DIRECTIONS FOR THIS TASK: Repeat, exactly as written, the lines of the records below from the first through the line with "- o recolhimento", but none past it.

RECORDS SHOWN:
'''

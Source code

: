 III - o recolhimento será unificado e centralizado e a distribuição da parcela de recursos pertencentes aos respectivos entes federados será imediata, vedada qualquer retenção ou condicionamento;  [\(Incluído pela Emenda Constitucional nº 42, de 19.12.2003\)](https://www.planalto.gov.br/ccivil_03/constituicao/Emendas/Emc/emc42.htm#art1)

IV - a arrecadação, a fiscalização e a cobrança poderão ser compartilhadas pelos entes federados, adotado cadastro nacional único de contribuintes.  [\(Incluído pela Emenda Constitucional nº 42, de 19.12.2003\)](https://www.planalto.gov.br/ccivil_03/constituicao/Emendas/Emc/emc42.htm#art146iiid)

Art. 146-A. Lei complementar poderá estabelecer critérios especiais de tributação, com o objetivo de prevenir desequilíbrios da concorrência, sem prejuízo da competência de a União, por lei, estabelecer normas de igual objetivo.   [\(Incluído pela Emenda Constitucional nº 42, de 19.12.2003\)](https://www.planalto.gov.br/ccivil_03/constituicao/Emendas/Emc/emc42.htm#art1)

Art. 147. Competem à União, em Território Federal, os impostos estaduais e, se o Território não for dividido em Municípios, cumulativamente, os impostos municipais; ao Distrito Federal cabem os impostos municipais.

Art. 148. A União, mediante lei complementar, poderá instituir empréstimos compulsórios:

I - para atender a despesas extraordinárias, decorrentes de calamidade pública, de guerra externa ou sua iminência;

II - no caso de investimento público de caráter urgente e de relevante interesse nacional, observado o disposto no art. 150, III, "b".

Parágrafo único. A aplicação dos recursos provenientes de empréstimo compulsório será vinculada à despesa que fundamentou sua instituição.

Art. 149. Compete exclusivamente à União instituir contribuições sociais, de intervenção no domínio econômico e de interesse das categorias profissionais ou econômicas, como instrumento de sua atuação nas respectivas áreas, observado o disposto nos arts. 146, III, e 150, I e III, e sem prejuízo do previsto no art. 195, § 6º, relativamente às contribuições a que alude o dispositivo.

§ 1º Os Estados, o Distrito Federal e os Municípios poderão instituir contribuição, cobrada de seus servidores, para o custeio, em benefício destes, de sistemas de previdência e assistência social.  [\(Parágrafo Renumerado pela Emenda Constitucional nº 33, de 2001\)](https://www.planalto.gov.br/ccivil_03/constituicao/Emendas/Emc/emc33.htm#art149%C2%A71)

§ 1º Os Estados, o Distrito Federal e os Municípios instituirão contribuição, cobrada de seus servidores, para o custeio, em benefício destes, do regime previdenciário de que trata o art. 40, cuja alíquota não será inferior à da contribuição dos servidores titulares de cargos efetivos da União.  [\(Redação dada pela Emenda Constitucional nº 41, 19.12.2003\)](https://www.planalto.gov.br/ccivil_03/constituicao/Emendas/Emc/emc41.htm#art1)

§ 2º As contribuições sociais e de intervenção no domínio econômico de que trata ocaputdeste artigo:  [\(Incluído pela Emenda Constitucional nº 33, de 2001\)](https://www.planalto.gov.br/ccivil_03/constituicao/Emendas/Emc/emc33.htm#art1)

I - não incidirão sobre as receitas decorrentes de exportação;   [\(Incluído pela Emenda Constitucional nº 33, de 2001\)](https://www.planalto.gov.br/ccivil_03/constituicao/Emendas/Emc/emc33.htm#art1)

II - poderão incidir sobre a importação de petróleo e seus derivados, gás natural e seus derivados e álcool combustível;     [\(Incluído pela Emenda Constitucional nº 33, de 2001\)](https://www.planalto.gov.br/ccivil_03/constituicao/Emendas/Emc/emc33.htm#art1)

'''

SOLUTION TO THE PROBLEM:
Source code

: III - o recolhimento será unificado e centralizado e a distribuição da parcela de recursos pertencentes aos respectivos entes federados será imediata, vedada qualquer retenção ou condicionamento;  [\(Incluído pela Emenda Constitucional nº 42, de 19.12.2003\)](https://www.planalto.gov.br/ccivil_03/constituicao/Emendas/Emc/emc42.htm#art1)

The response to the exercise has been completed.